TASK DETAILS | Every line below must come back exactly as it stands, with the images omitted.
==== DATA FOR PROCESSING
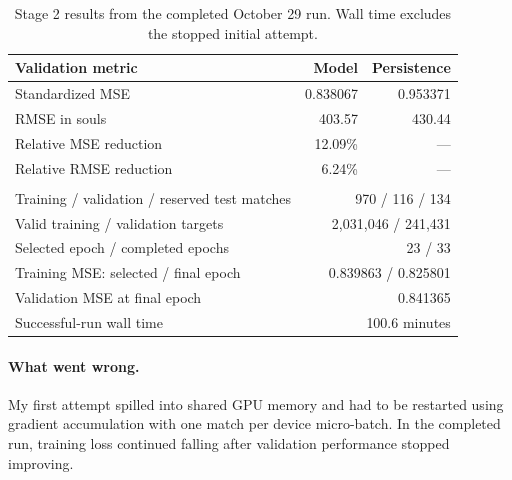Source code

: \documentclass[11pt]{article}
\begin{document}
    \begin{table}[H]
    \centering
    \small
    \renewcommand{\arraystretch}{1.15}
    \begin{tabularx}{\textwidth}{>{\raggedright\arraybackslash}X r r}
    \toprule
    \textbf{Validation metric} & \textbf{Model} & \textbf{Persistence} \\
    \midrule
    Standardized MSE & 0.838067 & 0.953371 \\
    RMSE in souls & 403.57 & 430.44 \\
    Relative MSE reduction & 12.09\% & --- \\
    Relative RMSE reduction & 6.24\% & --- \\
    \midrule
    \multicolumn{3}{l}{\textbf{Run statistics}} \\
    Training / validation / reserved test matches & \multicolumn{2}{r}{970 / 116 / 134} \\
    Valid training / validation targets & \multicolumn{2}{r}{2,031,046 / 241,431} \\
    Selected epoch / completed epochs & \multicolumn{2}{r}{23 / 33} \\
    Training MSE: selected / final epoch & \multicolumn{2}{r}{0.839863 / 0.825801} \\
    Validation MSE at final epoch & \multicolumn{2}{r}{0.841365} \\
    Successful-run wall time & \multicolumn{2}{r}{100.6 minutes} \\
    \bottomrule
    \end{tabularx}
    \caption{Stage 2 results from the completed October 29 run. Wall time excludes
    the stopped initial attempt.}
    \label{tab:dynamics-results}
    \end{table}

    \paragraph{What went wrong.}
    My first attempt spilled into shared GPU memory and had to be restarted
    using gradient accumulation with one match per device micro-batch.
    In the completed run, training loss continued falling after validation
    performance stopped improving.
\end{document}
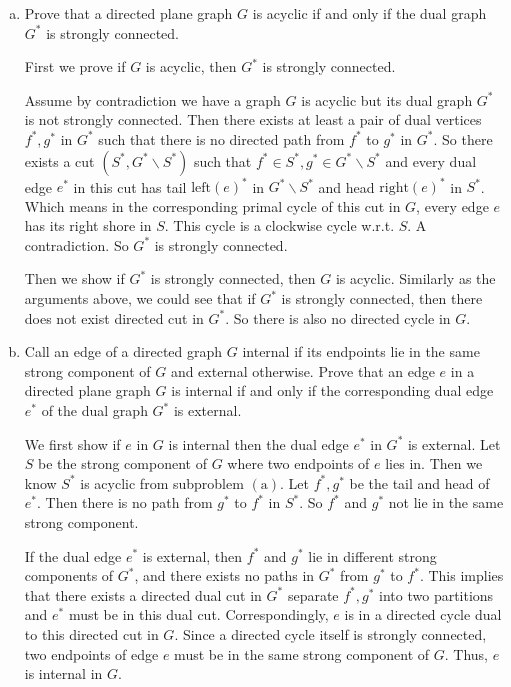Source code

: \documentclass[11pt]{article}
\begin{document}
\begin{enumerate}[(a)]
\item Prove that a directed plane graph \(G\) is acyclic if and only if the dual graph \(G^*\) is strongly connected.
  \begin{solution}
    First we prove if \(G\) is acyclic, then \(G^*\) is strongly connected.

    Assume by contradiction we have a graph \(G\) is acyclic but its dual graph \(G^*\) is not strongly connected.
    Then there exists at least a pair of dual vertices \(f^*,g^*\) in \(G^*\) such that there is no directed path from \(f^*\) to \(g^*\) in \(G^*\). So there exists a cut \((S^*,G^*\backslash S^*)\) such that \(f^*\in S^*, g^*\in G^*\backslash S^*\) and every dual edge \(e^*\) in this cut has tail \(\mathrm{left}(e)^*\) in \(G^*\backslash S^*\) and head \(\mathrm{right}(e)^*\) in \(S^*\). Which means in the corresponding primal cycle of this cut in \(G\), every edge \(e\) has its right shore in \(S\). This cycle is a clockwise cycle w.r.t. \(S\). A contradiction. So \(G^*\) is strongly connected.

    Then we show if \(G^*\) is strongly connected, then \(G\) is acyclic. Similarly as the arguments above, we could see that if \(G^*\) is strongly connected, then there does not exist directed cut in \(G^*\). So there is also no directed cycle in \(G\).

  \end{solution}
\item Call an edge of a directed graph \(G\) internal if its endpoints lie in the same strong component of \(G\) and external otherwise. Prove that an edge \(e\) in a directed plane graph \(G\) is internal if and only if the corresponding dual edge \(e^*\) of the dual graph \(G^*\) is external.
  \begin{solution}
    We first show if \(e\) in \(G\) is internal then the dual edge \(e^*\) in \(G^*\) is external.
    Let \(S\) be the strong component of \(G\) where two endpoints of \(e\) lies in. Then we know \(S^*\) is acyclic from subproblem \((\mathrm{a})\).
    Let \(f^*,g^*\) be the tail and head of \(e^*\). Then there is no path from \(g^*\) to \(f^*\) in \(S^*\). So \(f^*\) and \(g^*\) not lie in the same strong component.

    If the dual edge \(e^*\) is external, then \(f^*\) and \(g^*\) lie in different strong components of \(G^*\), and there exists no paths in \(G^*\) from \(g^*\) to \(f^*\). This implies that there exists a directed dual cut in \(G^*\) separate \(f^*, g^*\) into two partitions and \(e^*\) must be in this dual cut. Correspondingly, \(e\) is in a directed cycle dual to this directed cut in \(G\). Since a directed cycle itself is strongly connected, two endpoints of edge \(e\) must be in the same strong component of \(G\). Thus, \(e\) is internal in \(G\).

  \end{solution}

\end{enumerate}
\end{document}
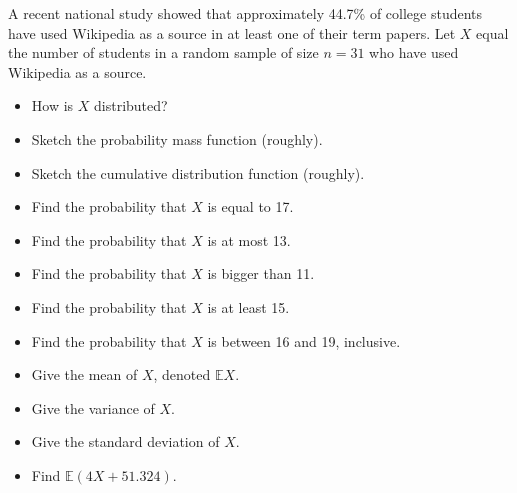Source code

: \begin{xca}
A recent national study showed that approximately 44.7\% of college
students have used Wikipedia as a source in at least one of their term
papers. Let \(X\) equal the number of students in a random sample of
size \(n=31\) who have used Wikipedia as a source.
\begin{itemize}
\item How is \(X\) distributed?
\item Sketch the probability mass function (roughly).
\item Sketch the cumulative distribution function (roughly).
\item Find the probability that \(X\) is equal to 17.
\item Find the probability that \(X\) is at most 13.
\item Find the probability that \(X\) is bigger than 11.
\item Find the probability that \(X\) is at least 15.
\item Find the probability that \(X\) is between 16 and 19, inclusive.
\item Give the mean of \(X\), denoted \(\mathbb{E} X\).
\item Give the variance of \(X\).
\item Give the standard deviation of \(X\).
\item Find \(\mathbb{E}(4X + 51.324)\).
\end{itemize}
\end{xca}

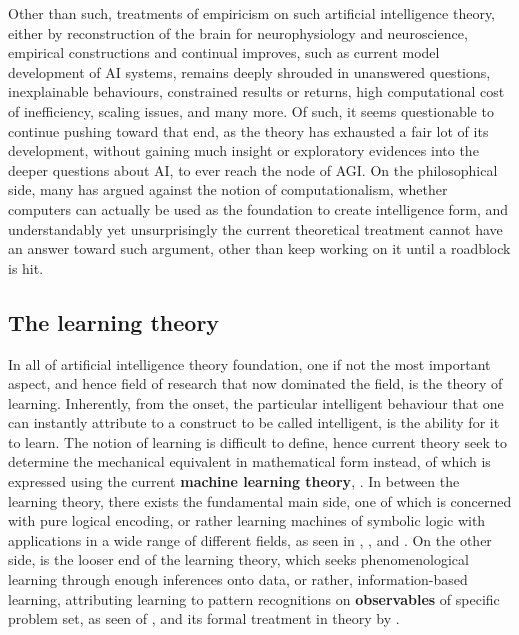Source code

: Other than such, treatments of empiricism on such artificial intelligence theory, either by reconstruction of the brain for neurophysiology and neuroscience, empirical constructions and continual improves, such as current model development of AI systems, remains deeply shrouded in unanswered questions, inexplainable behaviours, constrained results or returns, high computational cost of inefficiency, scaling issues, and many more. Of such, it seems questionable to continue pushing toward that end, as the theory has exhausted a fair lot of its development, without gaining much insight or exploratory evidences into the deeper questions about AI, to ever reach the node of AGI. On the philosophical side, many has argued against the notion of computationalism, whether computers can actually be used as the foundation to create intelligence form, and understandably yet unsurprisingly the current theoretical treatment cannot have an answer toward such argument, other than keep working on it until a roadblock is hit. 

\subsection{The learning theory}

In all of artificial intelligence theory foundation, one if not the most important aspect, and hence field of research that now dominated the field, is the theory of learning. Inherently, from the onset, the particular intelligent behaviour that one can instantly attribute to a construct to be called intelligent, is the ability for it to learn. The notion of learning is difficult to define, hence current theory seek to determine the mechanical equivalent in mathematical form instead, of which is expressed using the current \textbf{machine learning theory}, \cite{10.1145/1968.1972,wolpert1996lack,shalev-shwartz2010learnability}. In between the learning theory, there exists the fundamental main side, one of which is concerned with pure logical encoding, or rather learning machines of symbolic logic with applications in a wide range of different fields, as seen in \cite{1056797NewellSimon,newell1959gps,winograd1972understanding,michalski1969aq}, \cite{minsky1961steps,minsky1968semantic}, and \cite{quinlan1986induction}. On the other side, is the looser end of the learning theory, which seeks phenomenological learning through enough inferences onto data, or rather, information-based learning, attributing learning to pattern recognitions on \textbf{observables} of specific problem set, as seen of \cite{solomonoff1964formal1,solomonoff1964formal2,gold1967language,newell1958elements,cover1965geometrical}, and its formal treatment in theory by \cite{vapnik1968uniform,Vapnik1999-VAPTNO,vapnik1971uniform,valiant1984learnable,angluin1988queries,computationallimits1989,board1992necessity,STL_Hajek_Maxim_2021,10.5555/2371238,10.5555/2621980}.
========
RESULT OF THIS TASK |
Source code

: \documentclass[11pt]{article}
\begin{document}
    \begin{table}[H]
    \centering
    \small
    \renewcommand{\arraystretch}{1.15}
    \begin{tabularx}{\textwidth}{>{\raggedright\arraybackslash}X r r}
    \toprule
    \textbf{Validation metric} & \textbf{Model} & \textbf{Persistence} \\
    \midrule
    Standardized MSE & 0.838067 & 0.953371 \\
    RMSE in souls & 403.57 & 430.44 \\
    Relative MSE reduction & 12.09\% & --- \\
    Relative RMSE reduction & 6.24\% & --- \\
    \midrule
    \multicolumn{3}{l}{\textbf{Run statistics}} \\
    Training / validation / reserved test matches & \multicolumn{2}{r}{970 / 116 / 134} \\
    Valid training / validation targets & \multicolumn{2}{r}{2,031,046 / 241,431} \\
    Selected epoch / completed epochs & \multicolumn{2}{r}{23 / 33} \\
    Training MSE: selected / final epoch & \multicolumn{2}{r}{0.839863 / 0.825801} \\
    Validation MSE at final epoch & \multicolumn{2}{r}{0.841365} \\
    Successful-run wall time & \multicolumn{2}{r}{100.6 minutes} \\
    \bottomrule
    \end{tabularx}
    \caption{Stage 2 results from the completed October 29 run. Wall time excludes
    the stopped initial attempt.}
    \label{tab:dynamics-results}
    \end{table}

    \paragraph{What went wrong.}
    My first attempt spilled into shared GPU memory and had to be restarted
    using gradient accumulation with one match per device micro-batch.
    In the completed run, training loss continued falling after validation
    performance stopped improving.
\end{document}
Source code

: \documentclass[11pt]{article}
\begin{document}
\begin{enumerate}[(a)]
\item Prove that a directed plane graph \(G\) is acyclic if and only if the dual graph \(G^*\) is strongly connected.
  \begin{solution}
    First we prove if \(G\) is acyclic, then \(G^*\) is strongly connected.

    Assume by contradiction we have a graph \(G\) is acyclic but its dual graph \(G^*\) is not strongly connected.
    Then there exists at least a pair of dual vertices \(f^*,g^*\) in \(G^*\) such that there is no directed path from \(f^*\) to \(g^*\) in \(G^*\). So there exists a cut \((S^*,G^*\backslash S^*)\) such that \(f^*\in S^*, g^*\in G^*\backslash S^*\) and every dual edge \(e^*\) in this cut has tail \(\mathrm{left}(e)^*\) in \(G^*\backslash S^*\) and head \(\mathrm{right}(e)^*\) in \(S^*\). Which means in the corresponding primal cycle of this cut in \(G\), every edge \(e\) has its right shore in \(S\). This cycle is a clockwise cycle w.r.t. \(S\). A contradiction. So \(G^*\) is strongly connected.

    Then we show if \(G^*\) is strongly connected, then \(G\) is acyclic. Similarly as the arguments above, we could see that if \(G^*\) is strongly connected, then there does not exist directed cut in \(G^*\). So there is also no directed cycle in \(G\).

  \end{solution}
\item Call an edge of a directed graph \(G\) internal if its endpoints lie in the same strong component of \(G\) and external otherwise. Prove that an edge \(e\) in a directed plane graph \(G\) is internal if and only if the corresponding dual edge \(e^*\) of the dual graph \(G^*\) is external.
  \begin{solution}
    We first show if \(e\) in \(G\) is internal then the dual edge \(e^*\) in \(G^*\) is external.
    Let \(S\) be the strong component of \(G\) where two endpoints of \(e\) lies in. Then we know \(S^*\) is acyclic from subproblem \((\mathrm{a})\).
    Let \(f^*,g^*\) be the tail and head of \(e^*\). Then there is no path from \(g^*\) to \(f^*\) in \(S^*\). So \(f^*\) and \(g^*\) not lie in the same strong component.

    If the dual edge \(e^*\) is external, then \(f^*\) and \(g^*\) lie in different strong components of \(G^*\), and there exists no paths in \(G^*\) from \(g^*\) to \(f^*\). This implies that there exists a directed dual cut in \(G^*\) separate \(f^*, g^*\) into two partitions and \(e^*\) must be in this dual cut. Correspondingly, \(e\) is in a directed cycle dual to this directed cut in \(G\). Since a directed cycle itself is strongly connected, two endpoints of edge \(e\) must be in the same strong component of \(G\). Thus, \(e\) is internal in \(G\).

  \end{solution}

\end{enumerate}
\end{document}
Source code

: \begin{xca}
A recent national study showed that approximately 44.7\% of college
students have used Wikipedia as a source in at least one of their term
papers. Let \(X\) equal the number of students in a random sample of
size \(n=31\) who have used Wikipedia as a source.
\begin{itemize}
\item How is \(X\) distributed?
\item Sketch the probability mass function (roughly).
\item Sketch the cumulative distribution function (roughly).
\item Find the probability that \(X\) is equal to 17.
\item Find the probability that \(X\) is at most 13.
\item Find the probability that \(X\) is bigger than 11.
\item Find the probability that \(X\) is at least 15.
\item Find the probability that \(X\) is between 16 and 19, inclusive.
\item Give the mean of \(X\), denoted \(\mathbb{E} X\).
\item Give the variance of \(X\).
\item Give the standard deviation of \(X\).
\item Find \(\mathbb{E}(4X + 51.324)\).
\end{itemize}
\end{xca}

Source code

: Other than such, treatments of empiricism on such artificial intelligence theory, either by reconstruction of the brain for neurophysiology and neuroscience, empirical constructions and continual improves, such as current model development of AI systems, remains deeply shrouded in unanswered questions, inexplainable behaviours, constrained results or returns, high computational cost of inefficiency, scaling issues, and many more. Of such, it seems questionable to continue pushing toward that end, as the theory has exhausted a fair lot of its development, without gaining much insight or exploratory evidences into the deeper questions about AI, to ever reach the node of AGI. On the philosophical side, many has argued against the notion of computationalism, whether computers can actually be used as the foundation to create intelligence form, and understandably yet unsurprisingly the current theoretical treatment cannot have an answer toward such argument, other than keep working on it until a roadblock is hit. 

\subsection{The learning theory}

In all of artificial intelligence theory foundation, one if not the most important aspect, and hence field of research that now dominated the field, is the theory of learning. Inherently, from the onset, the particular intelligent behaviour that one can instantly attribute to a construct to be called intelligent, is the ability for it to learn. The notion of learning is difficult to define, hence current theory seek to determine the mechanical equivalent in mathematical form instead, of which is expressed using the current \textbf{machine learning theory}, \cite{10.1145/1968.1972,wolpert1996lack,shalev-shwartz2010learnability}. In between the learning theory, there exists the fundamental main side, one of which is concerned with pure logical encoding, or rather learning machines of symbolic logic with applications in a wide range of different fields, as seen in \cite{1056797NewellSimon,newell1959gps,winograd1972understanding,michalski1969aq}, \cite{minsky1961steps,minsky1968semantic}, and \cite{quinlan1986induction}. On the other side, is the looser end of the learning theory, which seeks phenomenological learning through enough inferences onto data, or rather, information-based learning, attributing learning to pattern recognitions on \textbf{observables} of specific problem set, as seen of \cite{solomonoff1964formal1,solomonoff1964formal2,gold1967language,newell1958elements,cover1965geometrical}, and its formal treatment in theory by \cite{vapnik1968uniform,Vapnik1999-VAPTNO,vapnik1971uniform,valiant1984learnable,angluin1988queries,computationallimits1989,board1992necessity,STL_Hajek_Maxim_2021,10.5555/2371238,10.5555/2621980}.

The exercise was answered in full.